Even in our present era of anxiety over cost-of-living, insecure labour markets, world political crises, climate change, major wars and the threat of pandemics many citizens regard luxury goods as essentials.
It seems Alex Alamsyah (quote above) could well be onto something. In Melbourne and other Australian cities Hermes, Dior, Chanel, Gucci, Cartier, Louis Vuitton, Burberry, Cartier, and Tiffany & Co. have no shortage of retail customers.
Early in the morning when the tram ambles up the hill in Melbourne’s CBD and approaches Collins Street’s Paris end, you can glimpse eager customers lining up before opening time.
The front doors of such glitzy establishments frequently have black-suited, sunglass-wearing security men with earpieces prowling the street. Are they there to keep everyone in order? Or does the presence of American style security enhance the punter’s extravagant shopping experience?
It seems unlikely a riot is about to break out – given the clientele are passive as they await their turn to bend the plastic and get themselves some luxurious goods.
Apparently, the size of the extravagant stores is significant. Luxury corporations are securing flagship stores of 500 to 1000 square metres of space. Especially popular are magnificently restored heritage buildings whispering power and historical significance. The fit outs alone can start at AU$20,000 a square metre.
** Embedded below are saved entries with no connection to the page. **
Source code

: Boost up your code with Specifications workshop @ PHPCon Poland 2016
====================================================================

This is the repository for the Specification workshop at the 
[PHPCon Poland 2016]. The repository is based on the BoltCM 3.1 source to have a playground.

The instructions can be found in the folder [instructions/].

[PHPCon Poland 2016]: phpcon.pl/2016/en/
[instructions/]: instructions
A Sydney jewellery store has recently been kitted out with shell chandeliers crafted by artisans with an excess of gold leaf. The store’s flooring affirms the brand’s connection to the ocean and the company’s claim to sustainability. Lush rugs underfoot have been created from pure wool and recycled ocean plastics. Signalling virtue is now essential to many luxe brands.
Being ‘seen’ at glitzy stores is crucial to both shoppers and luxe brands. As happy punters publicize their choice purchases on social media the brands desirability expands.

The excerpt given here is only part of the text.